• INFORMATION PROVIDED:

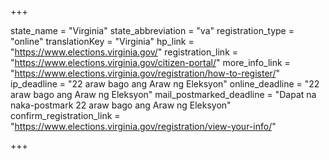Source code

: +++

state_name = "Virginia"
state_abbreviation = "va"
registration_type = "online"
translationKey = "Virginia"
hp_link = "https://www.elections.virginia.gov/"
registration_link = "https://www.elections.virginia.gov/citizen-portal/"
more_info_link = "https://www.elections.virginia.gov/registration/how-to-register/"
ip_deadline = "22 araw bago ang Araw ng Eleksyon"
online_deadline = "22 araw bago ang Araw ng Eleksyon"
mail_postmarked_deadline = "Dapat na naka-postmark  22 araw bago ang Araw ng Eleksyon"
confirm_registration_link = "https://www.elections.virginia.gov/registration/view-your-info/"

+++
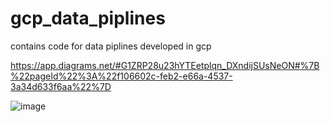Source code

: # gcp_data_piplines
contains code for data piplines developed in gcp

https://app.diagrams.net/#G1ZRP28u23hYTEetplqn_DXndijSUsNeON#%7B%22pageId%22%3A%22f106602c-feb2-e66a-4537-3a34d633f6aa%22%7D

![image](https://github.com/user-attachments/assets/6711f263-b83b-4f19-9320-ff5ad8330ace)
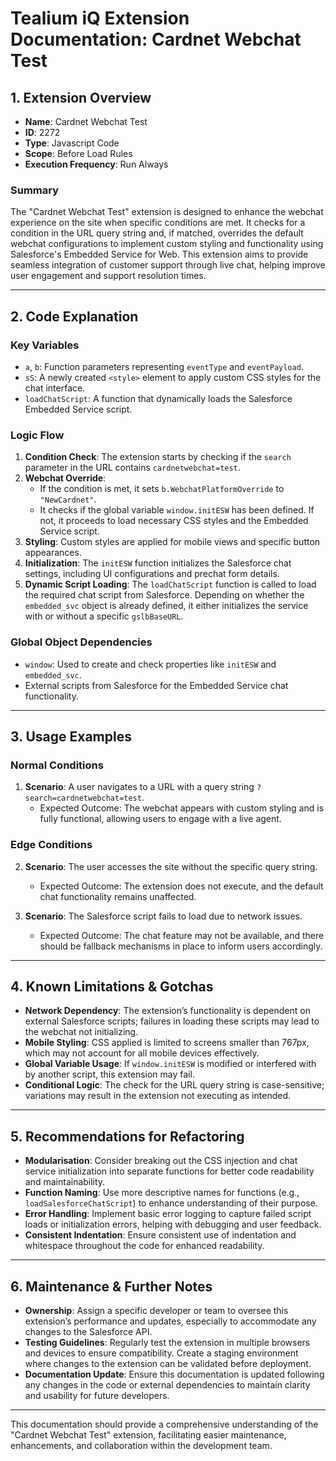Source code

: # Tealium iQ Extension Documentation: Cardnet Webchat Test

## 1. Extension Overview

- **Name**: Cardnet Webchat Test
- **ID**: 2272
- **Type**: Javascript Code
- **Scope**: Before Load Rules
- **Execution Frequency**: Run Always

### Summary
The "Cardnet Webchat Test" extension is designed to enhance the webchat experience on the site when specific conditions are met. It checks for a condition in the URL query string and, if matched, overrides the default webchat configurations to implement custom styling and functionality using Salesforce's Embedded Service for Web. This extension aims to provide seamless integration of customer support through live chat, helping improve user engagement and support resolution times.

---

## 2. Code Explanation

### Key Variables
- `a`, `b`: Function parameters representing `eventType` and `eventPayload`. 
- `sS`: A newly created `<style>` element to apply custom CSS styles for the chat interface.
- `loadChatScript`: A function that dynamically loads the Salesforce Embedded Service script.

### Logic Flow
1. **Condition Check**: The extension starts by checking if the `search` parameter in the URL contains `cardnetwebchat=test`.
2. **Webchat Override**:
   - If the condition is met, it sets `b.WebchatPlatformOverride` to `"NewCardnet"`.
   - It checks if the global variable `window.initESW` has been defined. If not, it proceeds to load necessary CSS styles and the Embedded Service script.
3. **Styling**: Custom styles are applied for mobile views and specific button appearances.
4. **Initialization**: The `initESW` function initializes the Salesforce chat settings, including UI configurations and prechat form details.
5. **Dynamic Script Loading**: The `loadChatScript` function is called to load the required chat script from Salesforce. Depending on whether the `embedded_svc` object is already defined, it either initializes the service with or without a specific `gslbBaseURL`.

### Global Object Dependencies
- `window`: Used to create and check properties like `initESW` and `embedded_svc`.
- External scripts from Salesforce for the Embedded Service chat functionality.

---

## 3. Usage Examples

### Normal Conditions
1. **Scenario**: A user navigates to a URL with a query string `?search=cardnetwebchat=test`.
   - Expected Outcome: The webchat appears with custom styling and is fully functional, allowing users to engage with a live agent.

### Edge Conditions
2. **Scenario**: The user accesses the site without the specific query string.
   - Expected Outcome: The extension does not execute, and the default chat functionality remains unaffected.

3. **Scenario**: The Salesforce script fails to load due to network issues.
   - Expected Outcome: The chat feature may not be available, and there should be fallback mechanisms in place to inform users accordingly.

---

## 4. Known Limitations & Gotchas

- **Network Dependency**: The extension’s functionality is dependent on external Salesforce scripts; failures in loading these scripts may lead to the webchat not initializing.
- **Mobile Styling**: CSS applied is limited to screens smaller than 767px, which may not account for all mobile devices effectively.
- **Global Variable Usage**: If `window.initESW` is modified or interfered with by another script, this extension may fail.
- **Conditional Logic**: The check for the URL query string is case-sensitive; variations may result in the extension not executing as intended.

---

## 5. Recommendations for Refactoring

- **Modularisation**: Consider breaking out the CSS injection and chat service initialization into separate functions for better code readability and maintainability.
- **Function Naming**: Use more descriptive names for functions (e.g., `loadSalesforceChatScript`) to enhance understanding of their purpose.
- **Error Handling**: Implement basic error logging to capture failed script loads or initialization errors, helping with debugging and user feedback.
- **Consistent Indentation**: Ensure consistent use of indentation and whitespace throughout the code for enhanced readability.

---

## 6. Maintenance & Further Notes

- **Ownership**: Assign a specific developer or team to oversee this extension’s performance and updates, especially to accommodate any changes to the Salesforce API.
- **Testing Guidelines**: Regularly test the extension in multiple browsers and devices to ensure compatibility. Create a staging environment where changes to the extension can be validated before deployment.
- **Documentation Update**: Ensure this documentation is updated following any changes in the code or external dependencies to maintain clarity and usability for future developers.

---

This documentation should provide a comprehensive understanding of the "Cardnet Webchat Test" extension, facilitating easier maintenance, enhancements, and collaboration within the development team.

• YOUR INSTRUCTIONS:
Return a verbatim transcription of the data, omitting all images.

• SOLVED EXERCISE:
Source code

: +++

state_name = "Virginia"
state_abbreviation = "va"
registration_type = "online"
translationKey = "Virginia"
hp_link = "https://www.elections.virginia.gov/"
registration_link = "https://www.elections.virginia.gov/citizen-portal/"
more_info_link = "https://www.elections.virginia.gov/registration/how-to-register/"
ip_deadline = "22 araw bago ang Araw ng Eleksyon"
online_deadline = "22 araw bago ang Araw ng Eleksyon"
mail_postmarked_deadline = "Dapat na naka-postmark  22 araw bago ang Araw ng Eleksyon"
confirm_registration_link = "https://www.elections.virginia.gov/registration/view-your-info/"

+++
Source code

: # gcp_data_piplines
contains code for data piplines developed in gcp

https://app.diagrams.net/#G1ZRP28u23hYTEetplqn_DXndijSUsNeON#%7B%22pageId%22%3A%22f106602c-feb2-e66a-4537-3a34d633f6aa%22%7D

![image](https://github.com/user-attachments/assets/6711f263-b83b-4f19-9320-ff5ad8330ace)
Source code

: # Tealium iQ Extension Documentation: Cardnet Webchat Test

## 1. Extension Overview

- **Name**: Cardnet Webchat Test
- **ID**: 2272
- **Type**: Javascript Code
- **Scope**: Before Load Rules
- **Execution Frequency**: Run Always

### Summary
The "Cardnet Webchat Test" extension is designed to enhance the webchat experience on the site when specific conditions are met. It checks for a condition in the URL query string and, if matched, overrides the default webchat configurations to implement custom styling and functionality using Salesforce's Embedded Service for Web. This extension aims to provide seamless integration of customer support through live chat, helping improve user engagement and support resolution times.

---

## 2. Code Explanation

### Key Variables
- `a`, `b`: Function parameters representing `eventType` and `eventPayload`. 
- `sS`: A newly created `<style>` element to apply custom CSS styles for the chat interface.
- `loadChatScript`: A function that dynamically loads the Salesforce Embedded Service script.

### Logic Flow
1. **Condition Check**: The extension starts by checking if the `search` parameter in the URL contains `cardnetwebchat=test`.
2. **Webchat Override**:
   - If the condition is met, it sets `b.WebchatPlatformOverride` to `"NewCardnet"`.
   - It checks if the global variable `window.initESW` has been defined. If not, it proceeds to load necessary CSS styles and the Embedded Service script.
3. **Styling**: Custom styles are applied for mobile views and specific button appearances.
4. **Initialization**: The `initESW` function initializes the Salesforce chat settings, including UI configurations and prechat form details.
5. **Dynamic Script Loading**: The `loadChatScript` function is called to load the required chat script from Salesforce. Depending on whether the `embedded_svc` object is already defined, it either initializes the service with or without a specific `gslbBaseURL`.

### Global Object Dependencies
- `window`: Used to create and check properties like `initESW` and `embedded_svc`.
- External scripts from Salesforce for the Embedded Service chat functionality.

---

## 3. Usage Examples

### Normal Conditions
1. **Scenario**: A user navigates to a URL with a query string `?search=cardnetwebchat=test`.
   - Expected Outcome: The webchat appears with custom styling and is fully functional, allowing users to engage with a live agent.

### Edge Conditions
2. **Scenario**: The user accesses the site without the specific query string.
   - Expected Outcome: The extension does not execute, and the default chat functionality remains unaffected.

3. **Scenario**: The Salesforce script fails to load due to network issues.
   - Expected Outcome: The chat feature may not be available, and there should be fallback mechanisms in place to inform users accordingly.

---

## 4. Known Limitations & Gotchas

- **Network Dependency**: The extension’s functionality is dependent on external Salesforce scripts; failures in loading these scripts may lead to the webchat not initializing.
- **Mobile Styling**: CSS applied is limited to screens smaller than 767px, which may not account for all mobile devices effectively.
- **Global Variable Usage**: If `window.initESW` is modified or interfered with by another script, this extension may fail.
- **Conditional Logic**: The check for the URL query string is case-sensitive; variations may result in the extension not executing as intended.

---

## 5. Recommendations for Refactoring

- **Modularisation**: Consider breaking out the CSS injection and chat service initialization into separate functions for better code readability and maintainability.
- **Function Naming**: Use more descriptive names for functions (e.g., `loadSalesforceChatScript`) to enhance understanding of their purpose.
- **Error Handling**: Implement basic error logging to capture failed script loads or initialization errors, helping with debugging and user feedback.
- **Consistent Indentation**: Ensure consistent use of indentation and whitespace throughout the code for enhanced readability.

---

## 6. Maintenance & Further Notes

- **Ownership**: Assign a specific developer or team to oversee this extension’s performance and updates, especially to accommodate any changes to the Salesforce API.
- **Testing Guidelines**: Regularly test the extension in multiple browsers and devices to ensure compatibility. Create a staging environment where changes to the extension can be validated before deployment.
- **Documentation Update**: Ensure this documentation is updated following any changes in the code or external dependencies to maintain clarity and usability for future developers.

---

This documentation should provide a comprehensive understanding of the "Cardnet Webchat Test" extension, facilitating easier maintenance, enhancements, and collaboration within the development team.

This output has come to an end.